- [Required action] Taking the line with "- 🌱 I’m currently learning ..." as the first and the line with "These PLT work" as the last, set down the lines below exactly, pictures excluded.

- [Data supplied]
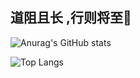 ## 道阻且长 ,行则将至👋
![Anurag's GitHub stats](https://github-readme-stats.vercel.app/api/?username=anglersking\&locale=es)

![Top Langs](https://github-readme-stats.vercel.app/api/top-langs/?username=anglersking)
<!--
![Top Langs](https://github-readme-stats.vercel.app/api/top-langs/?username=anglersking)
**anglersking/anglersking** is a ✨ _special_ ✨ repository because its `README.md` (this file) appears on your GitHub profile.

Here are some ideas to get you started:

- 🔭 I’m currently working on ...
- 🌱 I’m currently learning ...
- 👯 I’m looking to collaborate on ...
- 🤔 I’m looking for help with ...
- 💬 Ask me about ...
- 📫 How to reach me: ...
- 😄 Pronouns: ...
- ⚡ Fun fact: ...
-->

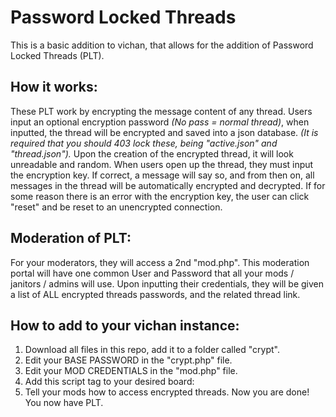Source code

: # Password Locked Threads
This is a basic addition to vichan, that allows for the addition of Password Locked Threads (PLT).
## How it works:
These PLT work by encrypting the message content of any thread.
Users input an optional encryption password *(No pass = normal thread)*, when inputted, the thread will be encrypted and saved into a json database. 
*(It is required that you should 403 lock these, being "active.json" and "thread.json").*
Upon the creation of the encrypted thread, it will look unreadable and random. When users open up the thread, they must input the encryption key.
If correct, a message will say so, and from then on, all messages in the thread will be automatically encrypted and decrypted.
If for some reason there is an error with the encryption key, the user can click "reset" and be reset to an unencrypted connection.
## Moderation of PLT:
For your moderators, they will access a 2nd "mod.php". This moderation portal will have one common User and Password that all your mods / janitors / admins will use.
Upon inputting their credentials, they will be given a list of ALL encrypted threads passwords, and the related thread link.
## How to add to your vichan instance:
1. Download all files in this repo, add it to a folder called "crypt".
2. Edit your BASE PASSWORD in the "crypt.php" file.
3. Edit your MOD CREDENTIALS in the "mod.php" file.
4. Add this script tag to your desired board: **<script src = '/crypt/client.js'></script>**
5. Tell your mods how to access encrypted threads.
Now you are done! You now have PLT.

- [Result for this task]
- 🌱 I’m currently learning ...
- 👯 I’m looking to collaborate on ...
- 🤔 I’m looking for help with ...
- 💬 Ask me about ...
- 📫 How to reach me: ...
- 😄 Pronouns: ...
- ⚡ Fun fact: ...
-->

Source code

: # Password Locked Threads
This is a basic addition to vichan, that allows for the addition of Password Locked Threads (PLT).
## How it works:
These PLT work by encrypting the message content of any thread.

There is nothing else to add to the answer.